Help optimizing slow knn query

Hi,

I'm running into a problem with the hybrid search ( keyword + vector ). As far as I can tell the performance bottleneck comes from the vector part for which I use the knn query.

Bellow, I'll share:

  • The query I'm performing
  • The indices settings, mappings, and size
  • My cluster resources
  • Some profiling insights from the query
  • Things I tried to optimize it

I'm hoping someone will be able to give me some ideas/direction about what I'm missing and if Elastic is the right tool for my needs.

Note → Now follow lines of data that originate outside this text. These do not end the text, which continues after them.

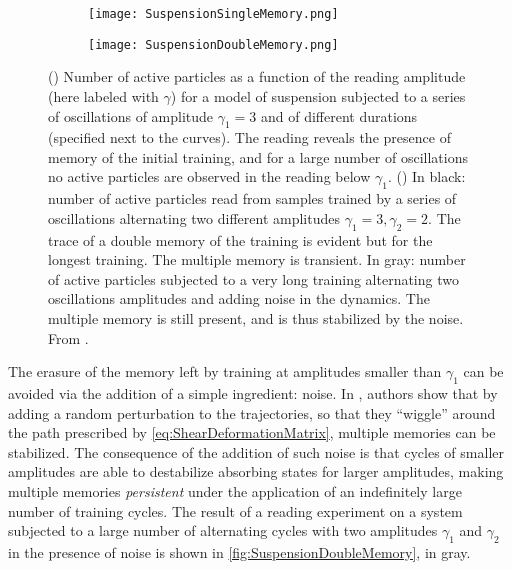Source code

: \begin{figure} 
	\centering
	\begin{subfigure}[b]{0.45\textwidth}
		\centering
		\texttt{[image: SuspensionSingleMemory.png]}
		\caption{\label{fig:SuspensionSingleMemory}}
	\end{subfigure}
	\centering
	\begin{subfigure}[b]{0.45\textwidth}
		\centering
		\texttt{[image: SuspensionDoubleMemory.png]}
		\caption{\label{fig:SuspensionDoubleMemory}}
	\end{subfigure} 
\caption{() Number of active particles as a function of the reading amplitude (here labeled with $\gamma$) for a model of suspension subjected to a series of oscillations of amplitude $\gamma_{1}=3$ and of different durations (specified next to the curves). The reading reveals the presence of memory of the initial training, and for a large number of oscillations no active particles are observed in the reading below $\gamma_{1}$. () In black: number of active particles read from samples trained by a series of oscillations alternating two different amplitudes $\gamma_{1}=3, \gamma_{2}=2$. The trace of a double memory of the training is evident but for the longest training. The multiple memory is transient. In gray: number of active particles subjected to a very long training alternating two oscillations amplitudes and adding noise in the dynamics. The multiple memory is still present, and is thus stabilized by the noise. From \cite{keim2011generic}. \label{fig:SuspensionMemory}}
\end{figure}

The erasure of the memory left by training at amplitudes smaller than $\gamma_{1}$ can be avoided via the addition of a simple ingredient: noise. In \cite{keim2011generic}, authors show that by adding a random perturbation to the trajectories, so that they ``wiggle'' around the path prescribed by \autoref{eq:ShearDeformationMatrix}, multiple memories can be stabilized. The consequence of the addition of such noise is that cycles of smaller amplitudes are able to destabilize absorbing states for larger amplitudes, making multiple memories \emph{persistent} under the application of an indefinitely large number of training cycles. The result of a reading experiment on a system subjected to a large number of alternating cycles with two amplitudes $\gamma_{1}$ and $\gamma_{2}$ in the presence of noise is shown in \autoref{fig:SuspensionDoubleMemory}, in gray.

This is a sample of how my query looks:

GET index1,index2,index3,index4,index5,index6/_search
{
	"size": 10,
	"_source": ["includes": ["_id"]],
	"retriever":
	{
		"rrf":
		{
			"retrievers":	[
			{						
				"standard":
				{
					"query":
					{
						"bool":
						{
							"minimum_should_match":1,
							"should":
							[
								{
									"bool":
									{
										"filter":
										{
											"terms":
											{
												"_index":["index1","index2","index3","index4","index5"]
											}
										},
										"must":
										{
											"knn":
											{
												"field":"field1_vector",
												"num_candidates":10,
												"similarity":0.5,
												"query_vector": [some_vector_of_float_numbers]
											}
										}
									}
								},
								{
									"bool":
									{
										"filter":
										{
											"terms":
											{
												"_index":["index1","index2"]
											}
										},
										"must":
										{
											"knn":
											{
												"field":"field2_vector",
												"num_candidates":10,
												"similarity":0.5,
												"query_vector": [some_vector_of_float_numbers]
											}
										}
									}
								}
								...17 more should expressions like this
							]
						}
					}
				},
				{
					"standard":
					{
						"query":
						{
							"simple_query_string":
							{
								"fields":["field1", "field2", ...17 more],
								"query":"some_full_text_query"
							}
						}
					}
				}
			}
		}
	}
}									

These are the indices details

  • I have 6 indices which I wanna search into.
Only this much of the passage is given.